> _Try it_
What is needed is an exact repeat of the lines from the line containing "10 个号才会显示表情改成小于等于 8000，或者大幅削减名竞的渲染等。<br>" through the final line of the entries below, and nothing else.

> _Supplied material_

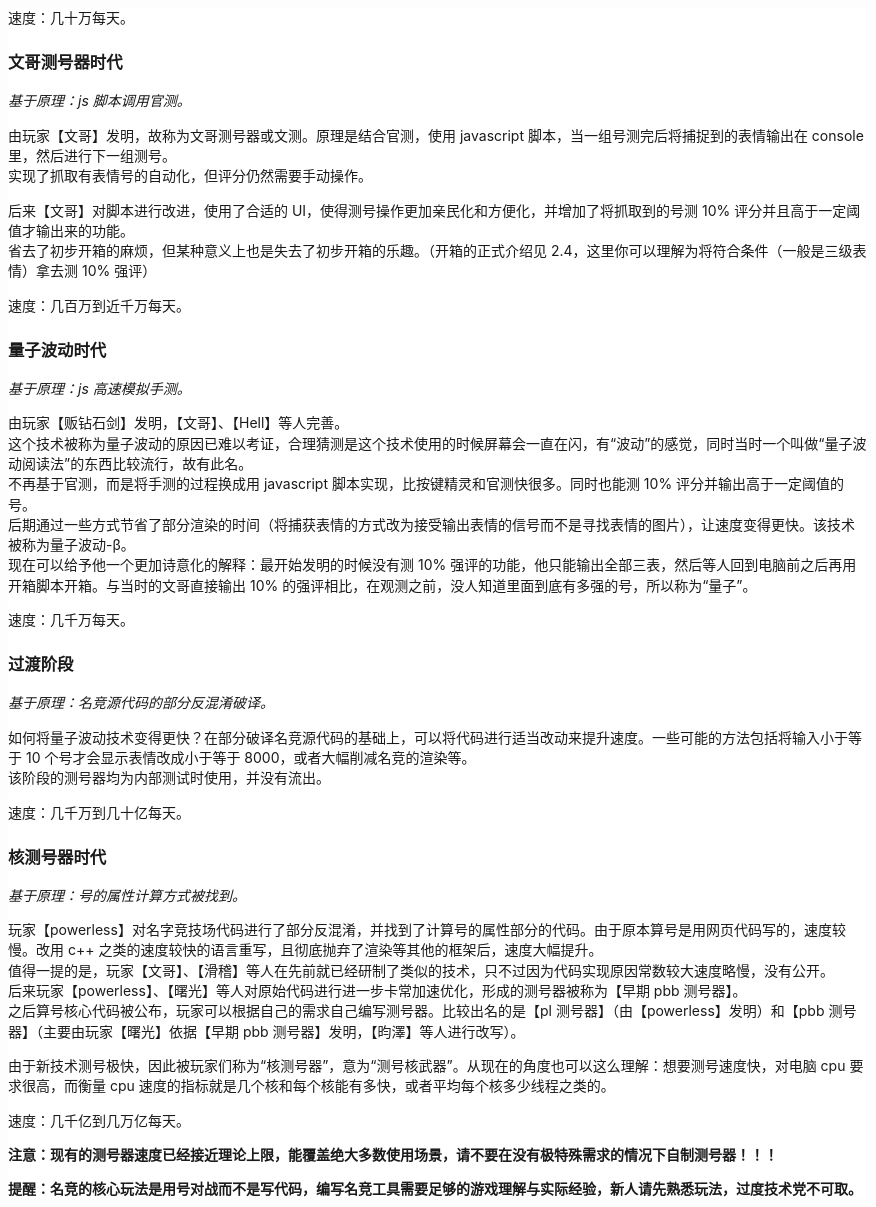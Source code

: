 速度：几十万每天。

### 文哥测号器时代

*基于原理：js 脚本调用官测。*

由玩家【文哥】发明，故称为文哥测号器或文测。原理是结合官测，使用 javascript 脚本，当一组号测完后将捕捉到的表情输出在 console 里，然后进行下一组测号。<br>
实现了抓取有表情号的自动化，但评分仍然需要手动操作。

后来【文哥】对脚本进行改进，使用了合适的 UI，使得测号操作更加亲民化和方便化，并增加了将抓取到的号测 10% 评分并且高于一定阈值才输出来的功能。<br>
省去了初步开箱的麻烦，但某种意义上也是失去了初步开箱的乐趣。（开箱的正式介绍见 2.4，这里你可以理解为将符合条件（一般是三级表情）拿去测 10% 强评）  


速度：几百万到近千万每天。

### 量子波动时代

*基于原理：js 高速模拟手测。*

由玩家【贩钻石剑】发明，【文哥】、【Hell】等人完善。<br>
这个技术被称为量子波动的原因已难以考证，合理猜测是这个技术使用的时候屏幕会一直在闪，有“波动”的感觉，同时当时一个叫做“量子波动阅读法”的东西比较流行，故有此名。<br>
不再基于官测，而是将手测的过程换成用 javascript 脚本实现，比按键精灵和官测快很多。同时也能测 10% 评分并输出高于一定阈值的号。<br>
后期通过一些方式节省了部分渲染的时间（将捕获表情的方式改为接受输出表情的信号而不是寻找表情的图片），让速度变得更快。该技术被称为量子波动-β。<br>
现在可以给予他一个更加诗意化的解释：最开始发明的时候没有测 10% 强评的功能，他只能输出全部三表，然后等人回到电脑前之后再用开箱脚本开箱。与当时的文哥直接输出 10% 的强评相比，在观测之前，没人知道里面到底有多强的号，所以称为“量子”。

速度：几千万每天。

### 过渡阶段

*基于原理：名竞源代码的部分反混淆破译。*

如何将量子波动技术变得更快？在部分破译名竞源代码的基础上，可以将代码进行适当改动来提升速度。一些可能的方法包括将输入小于等于 10 个号才会显示表情改成小于等于 8000，或者大幅削减名竞的渲染等。<br>
该阶段的测号器均为内部测试时使用，并没有流出。

速度：几千万到几十亿每天。

### 核测号器时代

*基于原理：号的属性计算方式被找到。*

玩家【powerless】对名字竞技场代码进行了部分反混淆，并找到了计算号的属性部分的代码。由于原本算号是用网页代码写的，速度较慢。改用 c++ 之类的速度较快的语言重写，且彻底抛弃了渲染等其他的框架后，速度大幅提升。<br>
值得一提的是，玩家【文哥】、【滑稽】等人在先前就已经研制了类似的技术，只不过因为代码实现原因常数较大速度略慢，没有公开。<br>
后来玩家【powerless】、【曙光】等人对原始代码进行进一步卡常加速优化，形成的测号器被称为【早期 pbb 测号器】。<br>
之后算号核心代码被公布，玩家可以根据自己的需求自己编写测号器。比较出名的是【pl 测号器】（由【powerless】发明）和【pbb 测号器】（主要由玩家【曙光】依据【早期 pbb 测号器】发明，【昀澤】等人进行改写）。

由于新技术测号极快，因此被玩家们称为“核测号器”，意为“测号核武器”。从现在的角度也可以这么理解：想要测号速度快，对电脑 cpu 要求很高，而衡量 cpu 速度的指标就是几个核和每个核能有多快，或者平均每个核多少线程之类的。

速度：几千亿到几万亿每天。

**注意：现有的测号器速度已经接近理论上限，能覆盖绝大多数使用场景，请不要在没有极特殊需求的情况下自制测号器！！！**

**提醒：名竞的核心玩法是用号对战而不是写代码，编写名竞工具需要足够的游戏理解与实际经验，新人请先熟悉玩法，过度技术党不可取。**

> _Solution to the problem_
如何将量子波动技术变得更快？在部分破译名竞源代码的基础上，可以将代码进行适当改动来提升速度。一些可能的方法包括将输入小于等于 10 个号才会显示表情改成小于等于 8000，或者大幅削减名竞的渲染等。<br>
该阶段的测号器均为内部测试时使用，并没有流出。

速度：几千万到几十亿每天。

### 核测号器时代

*基于原理：号的属性计算方式被找到。*

玩家【powerless】对名字竞技场代码进行了部分反混淆，并找到了计算号的属性部分的代码。由于原本算号是用网页代码写的，速度较慢。改用 c++ 之类的速度较快的语言重写，且彻底抛弃了渲染等其他的框架后，速度大幅提升。<br>
值得一提的是，玩家【文哥】、【滑稽】等人在先前就已经研制了类似的技术，只不过因为代码实现原因常数较大速度略慢，没有公开。<br>
后来玩家【powerless】、【曙光】等人对原始代码进行进一步卡常加速优化，形成的测号器被称为【早期 pbb 测号器】。<br>
之后算号核心代码被公布，玩家可以根据自己的需求自己编写测号器。比较出名的是【pl 测号器】（由【powerless】发明）和【pbb 测号器】（主要由玩家【曙光】依据【早期 pbb 测号器】发明，【昀澤】等人进行改写）。

由于新技术测号极快，因此被玩家们称为“核测号器”，意为“测号核武器”。从现在的角度也可以这么理解：想要测号速度快，对电脑 cpu 要求很高，而衡量 cpu 速度的指标就是几个核和每个核能有多快，或者平均每个核多少线程之类的。

速度：几千亿到几万亿每天。

**注意：现有的测号器速度已经接近理论上限，能覆盖绝大多数使用场景，请不要在没有极特殊需求的情况下自制测号器！！！**

**提醒：名竞的核心玩法是用号对战而不是写代码，编写名竞工具需要足够的游戏理解与实际经验，新人请先熟悉玩法，过度技术党不可取。**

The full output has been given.